NARROWING THE GENDER GAP

UNM Alumna Supports the Advancement of Women in the Pharmacy Profession

Joy Donelson was barely in her teens when she got her first job in a West Texas drug store. She much preferred working back where the pharmacy was, away from the bustle of the soda fountain, and continued there through high school. Already an independent thinker, Donelson resolved to become a pharmacist, a profession largely closed to women in the 1940s.

Back then, a passenger train could get you from Lubbock, Texas to Albuquerque in a day. In 1945, UNM opened its College of Pharmacy (COP); in 1951 its third graduating class included 20 male World War II veterans-and Joy Donelson.

"Going to college I always had two or three jobs," she recalled, "and one was always in a pharmacy." The only woman on the COP faculty became her mentor, and they remained close friends for 65 years. "I came out of a little rural high school," Donelson said. "I was a quick learner, but I didn't have physics, or any math beyond algebra, so she tutored me."

Donelson went on to work in Santa Fe, where customers included Georgia O'Keeffe among other artists and writers.

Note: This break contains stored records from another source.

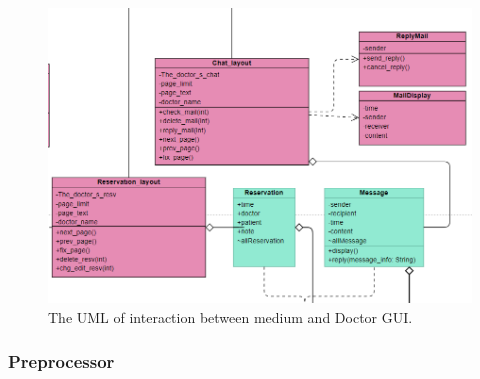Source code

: \documentclass{article}
\begin{document}
\begin{figure}[h]
  \centering
  \includegraphics[scale = 0.35]{asset/frontend_and_medium/MED_usage_doctor_gui.png}
  \caption{The UML of interaction between medium and Doctor GUI.}
  \label{fig:uml_medium_and_doctor_gui}
\end{figure}

\subsubsection*{Preprocessor}
\end{document}
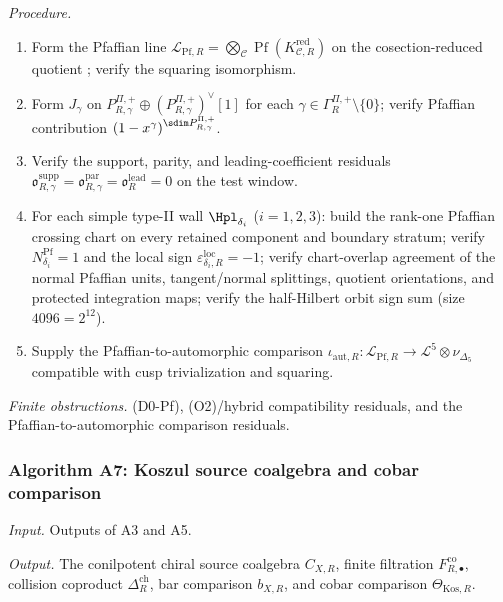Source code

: \textit{Procedure.}
\begin{enumerate}
\item Form the Pfaffian line
$\mathscr L_{\mathrm{Pf},R}=\bigotimes_{\mathcal C}
\operatorname{Pf}(K^{\mathrm{red}}_{\mathcal C,R})$ on the
cosection-reduced quotient \cite{BBDJS2015}; verify the squaring
isomorphism.
\item Form $J_\gamma$ on
$P^{\Pi,+}_{R,\gamma}\oplus(P^{\Pi,+}_{R,\gamma})^\vee[1]$ for each
$\gamma\in\Gamma_R^{\Pi,+}\setminus\{0\}$; verify Pfaffian
contribution $(1-x^\gamma)^{\sdim P^{\Pi,+}_{R,\gamma}}$.
\item Verify the support, parity, and leading-coefficient residuals
$\mathfrak o^{\mathrm{supp}}_{R,\gamma}=
\mathfrak o^{\mathrm{par}}_{R,\gamma}=
\mathfrak o^{\mathrm{lead}}_R=0$ on the test window.
\item For each simple type-II wall $\Hpl_{\delta_i}$ ($i=1,2,3$):
build the rank-one Pfaffian crossing chart on every retained
component and boundary stratum; verify
$N_{\delta_i}^{\mathrm{Pf}}=1$ and the local sign
$\varepsilon^{\mathrm{loc}}_{\delta_i,R}=-1$; verify chart-overlap
agreement of the normal Pfaffian units, tangent/normal splittings,
quotient orientations, and protected integration maps; verify the
half-Hilbert orbit sign sum (size $4096=2^{12}$).
\item Supply the Pfaffian-to-automorphic comparison
$\iota_{\mathrm{aut},R}:\mathscr L_{\mathrm{Pf},R}\to\mathcal L^5
\otimes\nu_{\Delta_5}$ compatible with cusp trivialization and
squaring.
\end{enumerate}

\textit{Finite obstructions.}  (D0-Pf), (O2)/hybrid compatibility
residuals, and the Pfaffian-to-automorphic comparison residuals.

\subsubsection*{Algorithm A7: Koszul source coalgebra and cobar
comparison}

\textit{Input.} Outputs of A3 and A5.

\textit{Output.} The conilpotent chiral source coalgebra $C_{X,R}$,
finite filtration $F^{\mathrm{co}}_{R,\bullet}$, collision coproduct
$\Delta_R^{\mathrm{ch}}$, bar comparison $b_{X,R}$, and cobar
comparison $\Theta_{\mathrm{Kos},R}$.

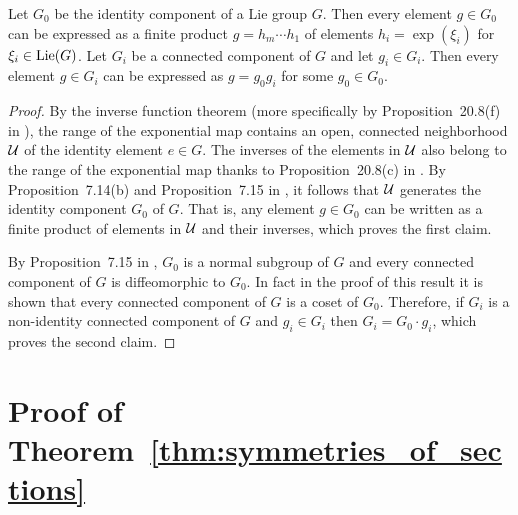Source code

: \documentclass[twoside,11pt]{article}
\begin{document}
    \begin{lemma}
        \label{lem:generation_by_finite_products}
        Let $G_0$ be the identity component of a Lie group $G$.
        Then every element $g\in G_0$ can be expressed as a finite product $g = h_m \cdots h_1$ of elements $h_i=\exp(\xi_i)$ for $\xi_i \in\operatorname{Lie}(G)$.
        Let $G_i$ be a connected component of $G$ and let $g_i \in G_i$.
        Then every element $g\in G_i$ can be expressed as $g = g_0 g_i$ for some $g_0 \in G_0$.
    \end{lemma}
    \begin{proof}
        By the inverse function theorem (more specifically by Proposition~20.8(f) in \cite{Lee2013introduction}), the range of the exponential map contains an open, connected neighborhood ${\mathcal{U}}$ of the identity element $e \in G$.
        The inverses of the elements in ${\mathcal{U}}$ also belong to the range of the exponential map thanks to Proposition~20.8(c) in \cite{Lee2013introduction}.
        By Proposition~7.14(b) and Proposition~7.15 in \cite{Lee2013introduction}, it follows that ${\mathcal{U}}$ generates the identity component $G_0$ of $G$.
        That is, any element $g\in G_0$ can be written as a finite product of elements in ${\mathcal{U}}$ and their inverses, which proves the first claim.
        
        By Proposition~7.15 in \cite{Lee2013introduction}, $G_0$ is a normal subgroup of $G$ and every connected component of $G$ is diffeomorphic to $G_0$.
        In fact in the proof of this result it is shown that every connected component of $G$ is a coset of $G_0$.
        Therefore, if $G_i$ is a non-identity connected component of $G$ and $g_i \in G_i$ then $G_i = G_0 \cdot g_i$, which proves the second claim.
    \end{proof}

\section{Proof of Theorem~\ref{thm:symmetries_of_sections}}
\label{app:symmetries_of_sections}
\end{document}
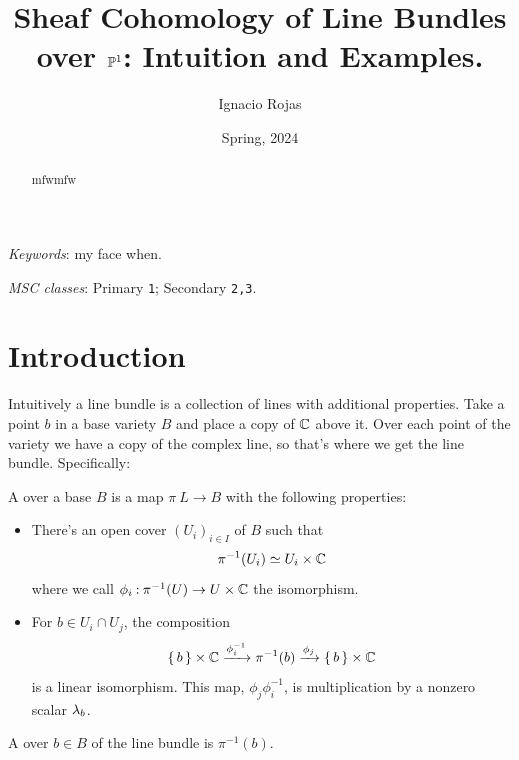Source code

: \documentclass[12pt]{memoir}
\title{Sheaf Cohomology of Line Bundles over $\mathbb{P}^1$: Intuition and Examples.}
\author{Ignacio Rojas}
\date{Spring, 2024}
\begin{document}
\bgroup
\renewcommand\thesection{\arabic{section}}
\renewcommand{\thefigure}{\arabic{figure}}
\maketitle
\begin{abstract}
    mfwmfw
    \end{abstract}
    
    \begin{flushleft}
    \small
    \emph{Keywords}:
    my face when.
    
    \emph{MSC classes}:  Primary \texttt{1}; Secondary \texttt{2,3}.
    \end{flushleft}
    \section{Introduction}

    Intuitively a line bundle is a collection of lines with additional properties. Take a point $b$ in a base variety $B$ and place a copy of $\mathbb{C}$ above it. Over each point of the variety we have a copy of the complex line, so that's where we get the line bundle. Specifically:

    \begin{Def}
        A  over a base $B$ is a map $\pi\: L\to B$ with the following properties:
        \begin{itemize}
            \item There's an open cover $(U_i)_{i\in I}$ of $B$ such that 
            $$\pi^{-1}(U_i)\simeq U_i\times\mathbb{C}$$
            where we call $\phi_i\mathbin{:}\pi^{-1}(U)\to U\times\mathbb{C}$ the isomorphism.
            \item For $b\in U_i\cap U_j$, the composition
            $$\{\,b\,\}\times\mathbb{C}\xrightarrow[]{\phi_i^{-1}}\pi^{-1}(b)\xrightarrow[]{\phi_j}\{\,b\,\}\times\mathbb{C}$$
            is a linear isomorphism. This map, $\phi_j\phi_i^{-1}$, is multiplication by a nonzero scalar $\lambda_b$.
        \end{itemize}
        A  over $b\in B$ of the line bundle is $\pi^{-1}(b)$.
    \end{Def}
    
\end{document}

When she and her husband later moved to Anchorage, Alaska, she opened four pharmacies staffed exclusively by women. Active in national organizations, Donelson sought to narrow the gender gap.

"There would be 2,000 men and five women at a meeting," she stated, "so around 1970 I started sponsoring the 'Good Old Girls' dinner at the American Pharmacy Association. We started with eight, pretty soon we had 125, and we began to nominate women for leadership positions."

Donelson's pioneering feminist spirit and career success led her to create philanthropic vehicles at the COP. The Joy H. Donelson Leadership Award for Women Students in Pharmacy recognizes exceptional accomplishments, like those of recent graduate Jessica Lewis-Gonzalez, a pharmacy resident at UNM Hospital. "Joy is a kind and inspiring woman," she said. "Joining a list of previous award recipients whom I respect tremendously makes me more confident in continuing to develop and refine my leadership skills."

COP Dean Donald Godwin has known Donelson for almost two decades. "Joy has incredible passion for promoting women in pharmacy," he said, "and a drive and determination to make this college better. Many of her Leadership Award winners now hold prominent positions in state and national organizations."

A future bequest will establish the Joy H. Donelson Endowment for the Circle of Joy, designed to ease financial burdens for fourth-year students serving their clinical rotation in residence.

Although Donelson is in her 80s, her sense of mission is still strong. "Women now make up more than 50 percent of the people in the profession," she said, smiling, "so there should be more than 50 percent in leadership roles, too."